Exercise aim: Please copy each line below that contains the word "pythonanywhere".

The data:
<<<<

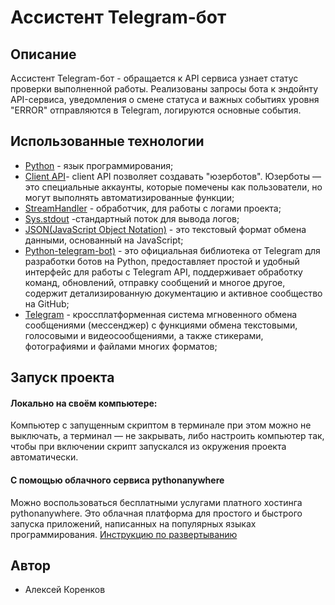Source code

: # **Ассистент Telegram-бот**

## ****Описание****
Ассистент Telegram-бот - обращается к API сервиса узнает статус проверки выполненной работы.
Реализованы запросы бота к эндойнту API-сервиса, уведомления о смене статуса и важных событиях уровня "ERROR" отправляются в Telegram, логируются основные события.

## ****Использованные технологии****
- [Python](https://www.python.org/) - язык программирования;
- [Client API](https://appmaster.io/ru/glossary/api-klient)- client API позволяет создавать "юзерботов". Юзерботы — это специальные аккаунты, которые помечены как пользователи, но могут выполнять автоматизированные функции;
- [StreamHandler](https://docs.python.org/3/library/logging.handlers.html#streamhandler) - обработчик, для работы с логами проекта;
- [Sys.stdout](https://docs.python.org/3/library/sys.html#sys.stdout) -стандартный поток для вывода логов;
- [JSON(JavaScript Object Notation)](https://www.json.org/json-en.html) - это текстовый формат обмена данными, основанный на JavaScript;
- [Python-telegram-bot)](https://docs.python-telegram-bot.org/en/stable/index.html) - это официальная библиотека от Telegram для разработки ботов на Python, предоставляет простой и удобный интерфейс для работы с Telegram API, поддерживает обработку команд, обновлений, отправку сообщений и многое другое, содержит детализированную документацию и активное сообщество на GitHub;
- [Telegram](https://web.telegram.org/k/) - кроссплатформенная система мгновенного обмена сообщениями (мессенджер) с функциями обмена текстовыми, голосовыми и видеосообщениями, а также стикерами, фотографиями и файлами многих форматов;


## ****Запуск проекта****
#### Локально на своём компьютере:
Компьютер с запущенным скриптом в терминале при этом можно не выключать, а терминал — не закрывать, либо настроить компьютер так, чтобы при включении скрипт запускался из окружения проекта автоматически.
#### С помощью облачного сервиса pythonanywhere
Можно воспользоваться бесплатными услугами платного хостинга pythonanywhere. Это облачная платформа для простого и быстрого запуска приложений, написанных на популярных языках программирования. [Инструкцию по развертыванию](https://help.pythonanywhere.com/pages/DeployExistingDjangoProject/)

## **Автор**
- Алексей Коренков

>>>>
<<<<

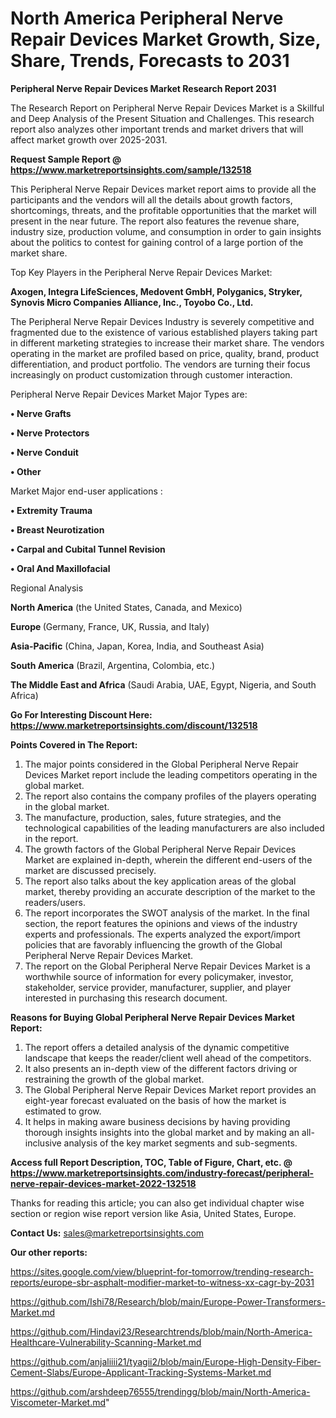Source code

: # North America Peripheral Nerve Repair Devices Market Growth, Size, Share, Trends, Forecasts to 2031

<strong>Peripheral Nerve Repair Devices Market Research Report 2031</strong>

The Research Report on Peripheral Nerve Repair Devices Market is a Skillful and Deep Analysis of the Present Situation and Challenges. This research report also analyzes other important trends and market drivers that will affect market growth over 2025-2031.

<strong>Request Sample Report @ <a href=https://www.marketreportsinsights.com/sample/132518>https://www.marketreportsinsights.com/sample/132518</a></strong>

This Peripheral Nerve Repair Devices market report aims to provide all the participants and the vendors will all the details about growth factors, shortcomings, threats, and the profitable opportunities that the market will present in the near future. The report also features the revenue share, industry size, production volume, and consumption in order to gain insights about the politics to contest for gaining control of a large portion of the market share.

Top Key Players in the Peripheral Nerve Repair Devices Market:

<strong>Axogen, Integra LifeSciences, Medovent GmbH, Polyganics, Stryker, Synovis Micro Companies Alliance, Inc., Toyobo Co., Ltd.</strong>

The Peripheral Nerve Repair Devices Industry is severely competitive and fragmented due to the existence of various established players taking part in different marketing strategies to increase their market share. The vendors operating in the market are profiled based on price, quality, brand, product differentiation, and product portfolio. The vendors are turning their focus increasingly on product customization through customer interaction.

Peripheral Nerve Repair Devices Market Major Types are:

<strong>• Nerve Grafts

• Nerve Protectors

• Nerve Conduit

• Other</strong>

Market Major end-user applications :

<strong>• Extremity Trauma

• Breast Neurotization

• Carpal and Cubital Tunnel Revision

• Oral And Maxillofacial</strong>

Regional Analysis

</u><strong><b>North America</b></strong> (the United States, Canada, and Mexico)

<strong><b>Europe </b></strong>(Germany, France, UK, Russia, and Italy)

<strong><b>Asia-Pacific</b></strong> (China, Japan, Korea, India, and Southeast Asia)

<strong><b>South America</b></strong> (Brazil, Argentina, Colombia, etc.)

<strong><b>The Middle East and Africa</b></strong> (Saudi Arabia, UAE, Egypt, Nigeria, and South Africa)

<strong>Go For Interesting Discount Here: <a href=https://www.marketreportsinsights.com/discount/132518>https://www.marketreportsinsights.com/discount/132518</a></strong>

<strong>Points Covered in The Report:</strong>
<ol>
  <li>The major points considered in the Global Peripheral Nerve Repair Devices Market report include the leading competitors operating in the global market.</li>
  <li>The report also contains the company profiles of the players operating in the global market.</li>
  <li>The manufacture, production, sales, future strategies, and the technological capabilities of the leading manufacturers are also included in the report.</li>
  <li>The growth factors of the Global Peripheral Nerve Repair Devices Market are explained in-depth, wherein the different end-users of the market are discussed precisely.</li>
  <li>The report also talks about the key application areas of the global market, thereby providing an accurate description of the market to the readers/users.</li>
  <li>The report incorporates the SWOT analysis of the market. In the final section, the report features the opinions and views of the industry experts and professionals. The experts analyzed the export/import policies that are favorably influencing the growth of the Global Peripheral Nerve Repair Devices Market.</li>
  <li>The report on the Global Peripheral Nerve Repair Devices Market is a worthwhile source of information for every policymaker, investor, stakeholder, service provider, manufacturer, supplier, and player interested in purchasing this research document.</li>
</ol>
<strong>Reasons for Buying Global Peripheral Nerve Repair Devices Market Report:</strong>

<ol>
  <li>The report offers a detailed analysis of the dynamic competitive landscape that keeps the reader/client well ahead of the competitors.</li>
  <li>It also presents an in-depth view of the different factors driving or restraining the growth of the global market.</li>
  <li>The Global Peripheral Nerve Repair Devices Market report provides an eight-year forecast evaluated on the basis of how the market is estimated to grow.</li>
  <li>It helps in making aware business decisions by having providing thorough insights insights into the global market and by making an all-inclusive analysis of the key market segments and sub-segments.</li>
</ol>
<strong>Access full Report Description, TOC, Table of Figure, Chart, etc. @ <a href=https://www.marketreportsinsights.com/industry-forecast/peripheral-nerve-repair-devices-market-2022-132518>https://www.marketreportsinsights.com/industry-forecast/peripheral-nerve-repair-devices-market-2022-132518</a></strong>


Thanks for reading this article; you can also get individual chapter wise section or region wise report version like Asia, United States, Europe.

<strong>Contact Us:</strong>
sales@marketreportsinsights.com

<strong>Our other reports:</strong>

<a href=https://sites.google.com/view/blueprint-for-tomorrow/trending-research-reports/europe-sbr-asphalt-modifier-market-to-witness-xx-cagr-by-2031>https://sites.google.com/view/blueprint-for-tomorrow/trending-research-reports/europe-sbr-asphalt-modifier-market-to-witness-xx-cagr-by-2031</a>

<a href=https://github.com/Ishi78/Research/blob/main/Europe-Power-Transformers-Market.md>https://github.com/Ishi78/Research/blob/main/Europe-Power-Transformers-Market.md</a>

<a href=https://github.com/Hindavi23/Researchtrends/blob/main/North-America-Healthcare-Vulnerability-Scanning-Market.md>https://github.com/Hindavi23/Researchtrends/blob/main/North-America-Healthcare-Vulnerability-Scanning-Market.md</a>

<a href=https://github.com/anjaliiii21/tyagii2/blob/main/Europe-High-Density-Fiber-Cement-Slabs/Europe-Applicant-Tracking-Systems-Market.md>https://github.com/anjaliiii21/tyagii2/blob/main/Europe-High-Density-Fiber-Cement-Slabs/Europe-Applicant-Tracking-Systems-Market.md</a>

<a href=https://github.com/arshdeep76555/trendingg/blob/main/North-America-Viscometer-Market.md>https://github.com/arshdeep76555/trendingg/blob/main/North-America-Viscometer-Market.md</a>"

>>>>

Solution:
#### С помощью облачного сервиса pythonanywhere
Можно воспользоваться бесплатными услугами платного хостинга pythonanywhere. Это облачная платформа для простого и быстрого запуска приложений, написанных на популярных языках программирования. [Инструкцию по развертыванию](https://help.pythonanywhere.com/pages/DeployExistingDjangoProject/)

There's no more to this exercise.